Start up the prominent arete leading up the northeast side of Proto Pipe. There are two bolts down relatively low, just above the easy to get to ledge, to help you locate the climb and protect the initial stretch of the arete. Stay on the crest of the arete and climb through tricky gear and some slight runout with moderate climbing to get to a small nut protected committing bulge/roof move. This is the crux. You've got good gear at your feet and if you've got the right size nut it should be bomber. Getting there is not for the timid though as it's a bit runout on slightly crunchy rock above the last bolt. Once above the crux it's mellower climbing with ample protection, but use your long slings to avoid rope drag as it's a long way to the top. The anchor will become visible once you go through the last wide crack chimney system.

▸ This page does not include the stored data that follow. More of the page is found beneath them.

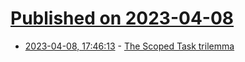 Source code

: # [Published on 2023-04-08](index.md)

* [2023-04-08, 17:46:13](https://lobste.rs/s/rwkgso/scoped_task_trilemma) - [The Scoped Task trilemma](https://without.boats/blog/the-scoped-task-trilemma/)
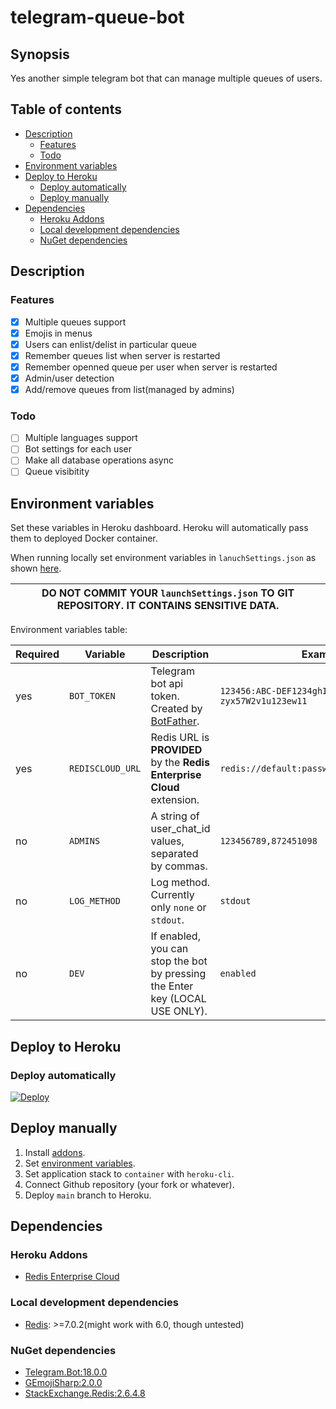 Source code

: # telegram-queue-bot

## Synopsis
Yes another simple telegram bot that can manage multiple queues of users.

## Table of contents
- [Description](#synopsis)
	- [Features](#features)
	- [Todo](#todo)
- [Environment variables](#environment-variables)
- [Deploy to Heroku](#deploy-to-heroku)
    - [Deploy automatically](#deploy-automatically) 
    - [Deploy manually](#deploy-manually) 
- [Dependencies](#dependencies)
	- [Heroku Addons](#heroku-addons)
	- [Local development dependencies](#local-development-dependencies)
	- [NuGet dependencies](#nuget-dependencies)
## Description

### Features
- [x] Multiple queues support
- [x] Emojis in menus
- [x] Users can enlist/delist in particular queue
- [x] Remember queues list when server is restarted
- [x] Remember openned queue per user when server is restarted
- [x] Admin/user detection
- [x] Add/remove queues from list(managed by admins)

### Todo
- [ ] Multiple languages support
- [ ] Bot settings for each user
- [ ] Make all database operations async
- [ ] Queue visibitity

## Environment variables
Set these variables in Heroku dashboard. Heroku will automatically pass them to deployed Docker container.

When running locally set environment variables in `lanuchSettings.json` 
as shown [here](https://docs.microsoft.com/en-us/aspnet/core/fundamentals/environments?view=aspnetcore-6.0#development-and-launchsettingsjson).

| **DO NOT COMMIT YOUR `launchSettings.json` TO GIT REPOSITORY. IT CONTAINS SENSITIVE DATA.** |
|------------------------------------------------------------------------------------|

Environment variables table:

| Required | Variable         | Description                                                                  | Example                                     |
|----------|------------------|------------------------------------------------------------------------------|---------------------------------------------|
| yes      | `BOT_TOKEN`      | Telegram bot api token. Created by [BotFather](https://t.me/BotFather).      | `123456:ABC-DEF1234ghIkl-zyx57W2v1u123ew11` |
| yes      | `REDISCLOUD_URL` | Redis URL is **PROVIDED** by the **Redis Enterprise Cloud** extension.       | `redis://default:password@redishost:12345`  |
| no       | `ADMINS`         | A string of user_chat_id values, separated by commas.                        | `123456789,872451098`                       |
| no       | `LOG_METHOD`     | Log method. Currently only `none` or `stdout`.                               | `stdout`                                    |
| no       | `DEV`            | If enabled, you can stop the bot by pressing the Enter key (LOCAL USE ONLY). | `enabled`                                   |

## Deploy to Heroku
### Deploy automatically
[![Deploy](https://www.herokucdn.com/deploy/button.svg)](https://heroku.com/deploy)

## Deploy manually
1. Install [addons](#heroku-addons).
1. Set [environment variables](#environment-variables).
1. Set application stack to `container` with `heroku-cli`.
1. Connect Github repository (your fork or whatever).
1. Deploy `main` branch to Heroku.

## Dependencies
### Heroku Addons
- [Redis Enterprise Cloud](https://elements.heroku.com/addons/rediscloud)

### Local development dependencies
- [Redis](https://redis.io/): >=7.0.2(might work with 6.0, though untested)

### NuGet dependencies
- [Telegram.Bot:18.0.0](https://www.nuget.org/packages/Telegram.Bot/18.0.0)
- [GEmojiSharp:2.0.0](https://www.nuget.org/packages/GEmojiSharp/2.0.0)
- [StackExchange.Redis:2.6.4.8](https://www.nuget.org/packages/StackExchange.Redis/2.6.48)
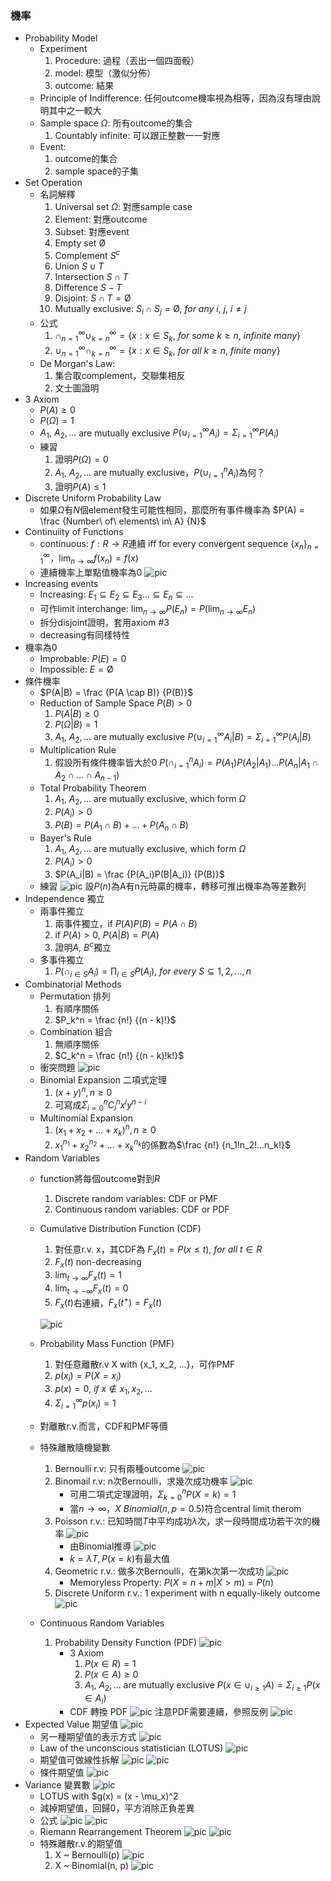 ### 機率

- Probability Model
  - Experiment
    1. Procedure: 過程（丟出一個四面骰）
    2. model: 模型（激似分佈）
    3. outcome: 結果
  - Principle of Indifference: 任何outcome機率視為相等，因為沒有理由說明其中之一較大
  - Sample space $\Omega$: 所有outcome的集合
    1. Countably infinite: 可以跟正整數一一對應
  - Event: 
    1. outcome的集合
    2. sample space的子集
- Set Operation
  - 名詞解釋
    1. Universal set $\Omega$: 對應sample case
    2. Element: 對應outcome
    3. Subset: 對應event
    4. Empty set $\text{\O}$
    5. Complement $S^c$
    6. Union $S \cup T$
    7. Intersection $S \cap T$
    8. Difference $S - T$
    9. Disjoint: $S \cap T = \text{\O}$
    10. Mutually exclusive: $S_i \cap S_j = \text{\O},\ for\ any\ i,\ j,\ i \neq j$
  - 公式
    1. $\cap_{n = 1}^{\infty} \cup_{k = n}^{\infty} = \{x: x \in S_k,\ for\ some\ k \geq n,\ infinite\ many\}$
    2. $\cup_{n = 1}^{\infty} \cap_{k = n}^{\infty} = \{x: x \in S_k,\ for\ all\ k \geq n,\ finite\ many\}$
  - De Morgan's Law:
    1. 集合取complement，交聯集相反
    2. 文士圖證明
- 3 Axiom
  - $P(A) \geq 0$
  - $P(\Omega) = 1$
  - $A_1,\ A_2, ...$ are mutually exclusive
    $P(\cup_{i = 1}^{\infty} A_i) = \Sigma_{i = 1}^{\infty} P(A_i)$
  - 練習
    1. 證明$P(\Omega) = 0$
    2. $A_1,\ A_2, ...$ are mutually exclusive，$P(\cup_{i = 1}^{n} A_i)$為何？
    3. 證明$P(A) \leq 1$
- Discrete Uniform Probability Law
  - 如果$\Omega$有$N$個element發生可能性相同，那麼所有事件機率為
    $P(A) = \frac {Number\ of\ elements\ in\ A} {N}$
- Continuiity of Functions
  - continuous: $f: R \rightarrow R$連續 iff for every convergent sequence $\{x_n\}_{n = 1}^{\infty}$，$\lim_{n \rightarrow \infty} f(x_n) = f(x)$
  - 連續機率上單點值機率為0
    ![pic](Graph/1.png)
- Increasing events
  - Increasing: $E_1 \subseteq E_2 \subseteq E_3 ... \subseteq E_n \subseteq ...$
  - 可作limit interchange: $\lim_{n \rightarrow \infty} P(E_n) = P(\lim_{n \rightarrow \infty} E_n)$
  - 拆分disjoint證明，套用axiom #3
  - decreasing有同樣特性
- 機率為0
  - Improbable: $P(E) = 0$
  - Impossible: $E = \text{\O}$
- 條件機率
  - $P(A|B) = \frac {P(A \cap B)} {P(B)}$
  - Reduction of Sample Space
    $P(B) > 0$
    1. $P(A|B) \geq 0$
    2. $P(\Omega |B) = 1$
    3. $A_1,\ A_2, ...$ are mutually exclusive
       $P(\cup_{i = 1}^{\infty} A_i|B) = \Sigma_{i = 1}^{\infty} P(A_i|B)$
  - Multiplication Rule
    1. 假設所有條件機率皆大於0
       $P(\cap_{i = 1}^n A_i) = P(A_1)P(A_2|A_1)...P(A_n|A_1 \cap A_2 \cap ... \cap A_{n - 1})$
  - Total Probability Theorem
    1. $A_1,\ A_2, ...$ are mutually exclusive, which form $\Omega$
    2. $P(A_i) > 0$
    3. $P(B) = P(A_1 \cap B) + ... + P(A_n \cap B)$
  - Bayer's Rule
    1. $A_1,\ A_2, ...$ are mutually exclusive, which form $\Omega$
    2. $P(A_i) > 0$
    3. $P(A_i|B) = \frac {P(A_i)P(B|A_i)} {P(B)}$
  - 練習
    ![pic](Graph/2.png)
    設$P(n)$為A有n元時贏的機率，轉移可推出機率為等差數列
- Independence 獨立
  - 兩事件獨立
    1. 兩事件獨立，if $P(A)P(B) = P(A \cap B)$
    2. if $P(A) > 0$, $P(A|B) = P(A)$
    3. 證明$A$, $B^c$獨立
  - 多事件獨立
    1. $P(\cap_{i \in S} A_i) = \prod_{i \in S} P(A_i),\ for\ every\ S \subseteq {1, 2, ..., n}$
- Combinatorial Methods
  - Permutation 排列
    1. 有順序關係
    2. $P_k^n = \frac {n!} {(n - k)!}$
  - Combination 組合
    1. 無順序關係
    2. $C_k^n = \frac {n!} {(n - k)!k!}$
  - 衝突問題
    ![pic](Graph/3.png)
  - Binomial Expansion 二項式定理
    1. $(x + y)^n, n \geq 0$
    2. 可寫成$\Sigma_{i = 0}^n C_i^n x^i y^{n - i}$
  - Multinomial Expansion
    1. $(x_1 + x_2 + ... + x_k)^n, n \geq 0$
    2. $x_1^{n_1} + x_2^{n_2} + ... + x_k^{n_k}$的係數為$\frac {n!} {n_1!n_2!...n_k!}$
- Random Variables
  - function將每個outcome對到$R$
    1. Discrete random variables: CDF or PMF
    2. Continuous random variables: CDF or PDF
  - Cumulative Distribution Function (CDF)
    1. 對任意r.v. x，其CDF為
       $F_x(t) = P(x \leq t),\ for\ all\ t \in R$
    2. $F_x(t)$ non-decreasing
    3. $\lim_{t \rightarrow \infty} F_x(t) = 1$
    4. $\lim_{t \rightarrow -\infty} F_x(t) = 0$
    5. $F_x(t)$右連續，$F_x(t^+) = F_x(t)$

    ![pic](Graph/4.png)
  
  - Probability Mass Function (PMF)
    1. 對任意離散r.v X with {x_1, x_2, ...}，可作PMF
    2. $p(x_i) = P(X = x_i)$
    3. $p(x) = 0,\ if\ x \notin {x_1, x_2, ...}$
    4. $\Sigma_{i = 1}^{\infty} p(x_i) = 1$
  
  - 對離散r.v.而言，CDF和PMF等價
  - 特殊離散隨機變數
    1. Bernoulli r.v: 只有兩種outcome
       ![pic](Graph/5.png)
    2. Binomail r.v: n次Bernoulli，求幾次成功機率
       ![pic](Graph/6.png)
       - 可用二項式定理證明，$\Sigma_{k = 0}^n P(X = k) = 1$
       - 當$n \rightarrow \infty$，$X ~ Binomial(n, p = 0.5)$符合central limit therom
    3. Poisson r.v.: 已知時間$T$中平均成功$\lambda$次，求一段時間成功若干次的機率
       ![pic](Graph/7.png)
       - 由Binomial推導
         ![pic](Graph/8.png)
       - $k = \lambda T, P(x = k)$有最大值
    4. Geometric r.v.: 做多次Bernoulli，在第k次第一次成功
       ![pic](Graph/9.png)
       - Memoryless Property: $P(X = n + m | X > m) = P(n)$
    5. Discrete Uniform r.v.: 1 experiment with n equally-likely outcome
       ![pic](Graph/10.png)
  - Continuous Random Variables
    1. Probability Density Function (PDF)
       ![pic](Graph/24.png)
       - 3 Axiom
         1. $P(x \in R) = 1$
         2. $P(x \in A) \geq 0$
         3. $A_1,\ A_2, ...$ are mutually exclusive
            $P(x \in \cup_{i \geq 1} A) = \Sigma_{i \geq 1} P(x \in A_i)$
       - CDF 轉換 PDF
         ![pic](Graph/25.png)
         注意PDF需要連續，參照反例
         ![pic](Graph/26.png)
- Expected Value 期望值
  ![pic](Graph/11.png)
  - 另一種期望值的表示方式
    ![pic](Graph/12.png)
  - Law of the unconscious statistician (LOTUS)
    ![pic](Graph/13.png)
  - 期望值可做線性拆解
    ![pic](Graph/14.png)
    ![pic](Graph/15.png)
  - 條件期望值
    ![pic](Graph/16.png)
- Variance 變異數
  ![pic](Graph/17.png)
  - LOTUS with $g(x) = (x - \mu_x)^2
  - 減掉期望值，回歸0，平方消除正負差異
  - 公式
    ![pic](Graph/19.png)
    ![pic](Graph/18.png)
  - Riemann Rearrangement Theorem
    ![pic](Graph/20.png)
    ![pic](Graph/21.png)
  - 特殊離散r.v.的期望值
    1. X ~ Bernoulli(p)
       ![pic](Graph/22.png)
    2. X ~ Binomial(n, p)
       ![pic](Graph/23.png)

Two bolt anchor with quick links and chain links in place. Single rope rap west to the base of the Proto Pipe climb start. You can also traverse around the top of this spire to get onto the anchors for Proto Pipe.

Location Suggest change

The northeast arete of the Proto Pipe massif. Walk straight south from the base of Totem Pole to get to the start of this.

Protection Suggest change

Double rack of cams, with some small ones for sure, plenty of long draws, at least a few small nuts (BD #3, I believe) like you'd take for the top of Totem Pole. 4 bolts help you through the lower, poorly protected section.